• [Task instructions] Please count how many lines in the entries below contain "website" and reply with the figure alone.

**** Material for this task

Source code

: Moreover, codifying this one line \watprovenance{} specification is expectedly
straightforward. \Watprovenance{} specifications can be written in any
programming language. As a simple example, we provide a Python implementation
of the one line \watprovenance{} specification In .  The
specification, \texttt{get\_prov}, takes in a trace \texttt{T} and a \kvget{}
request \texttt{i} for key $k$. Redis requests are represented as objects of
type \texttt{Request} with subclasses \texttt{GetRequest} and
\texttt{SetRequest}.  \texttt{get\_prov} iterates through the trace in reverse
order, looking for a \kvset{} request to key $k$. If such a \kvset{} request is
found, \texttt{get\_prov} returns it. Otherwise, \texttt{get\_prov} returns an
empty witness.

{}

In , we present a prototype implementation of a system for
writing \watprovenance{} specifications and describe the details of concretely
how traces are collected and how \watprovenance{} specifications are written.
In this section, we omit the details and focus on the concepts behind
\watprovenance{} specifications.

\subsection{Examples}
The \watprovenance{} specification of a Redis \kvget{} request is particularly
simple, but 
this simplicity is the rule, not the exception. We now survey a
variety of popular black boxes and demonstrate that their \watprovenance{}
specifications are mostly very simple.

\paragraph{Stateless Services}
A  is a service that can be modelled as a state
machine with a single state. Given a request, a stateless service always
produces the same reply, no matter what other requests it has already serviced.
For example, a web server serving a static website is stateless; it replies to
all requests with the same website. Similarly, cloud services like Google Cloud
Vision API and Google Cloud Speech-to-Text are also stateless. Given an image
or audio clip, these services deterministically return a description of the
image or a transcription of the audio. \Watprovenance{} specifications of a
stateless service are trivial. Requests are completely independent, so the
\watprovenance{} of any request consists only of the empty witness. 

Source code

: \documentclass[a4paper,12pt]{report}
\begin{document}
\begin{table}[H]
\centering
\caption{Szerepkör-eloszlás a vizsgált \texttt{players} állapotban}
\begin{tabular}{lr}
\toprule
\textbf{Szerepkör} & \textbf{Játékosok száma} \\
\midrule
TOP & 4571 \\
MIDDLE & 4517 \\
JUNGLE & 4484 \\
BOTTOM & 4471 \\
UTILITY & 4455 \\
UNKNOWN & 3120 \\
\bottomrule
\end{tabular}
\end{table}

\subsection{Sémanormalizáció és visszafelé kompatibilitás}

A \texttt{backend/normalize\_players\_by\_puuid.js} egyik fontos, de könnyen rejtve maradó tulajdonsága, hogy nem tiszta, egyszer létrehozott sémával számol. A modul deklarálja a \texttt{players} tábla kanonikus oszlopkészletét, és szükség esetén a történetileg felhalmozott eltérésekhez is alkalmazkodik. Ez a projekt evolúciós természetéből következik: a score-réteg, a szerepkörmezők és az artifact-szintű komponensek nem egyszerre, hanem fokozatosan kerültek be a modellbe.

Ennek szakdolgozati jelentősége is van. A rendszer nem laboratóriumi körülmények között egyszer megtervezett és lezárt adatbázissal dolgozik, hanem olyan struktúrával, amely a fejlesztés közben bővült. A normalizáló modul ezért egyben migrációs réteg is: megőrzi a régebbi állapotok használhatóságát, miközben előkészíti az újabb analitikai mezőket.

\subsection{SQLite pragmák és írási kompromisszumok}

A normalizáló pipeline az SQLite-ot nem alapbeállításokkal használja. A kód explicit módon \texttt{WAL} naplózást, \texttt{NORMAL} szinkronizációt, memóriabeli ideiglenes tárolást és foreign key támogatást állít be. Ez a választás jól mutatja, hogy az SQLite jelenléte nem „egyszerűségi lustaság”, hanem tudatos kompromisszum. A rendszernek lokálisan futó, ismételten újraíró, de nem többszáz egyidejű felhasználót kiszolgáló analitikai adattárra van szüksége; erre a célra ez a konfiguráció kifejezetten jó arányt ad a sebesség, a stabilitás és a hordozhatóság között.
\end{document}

********

• [Result of this exercise] 2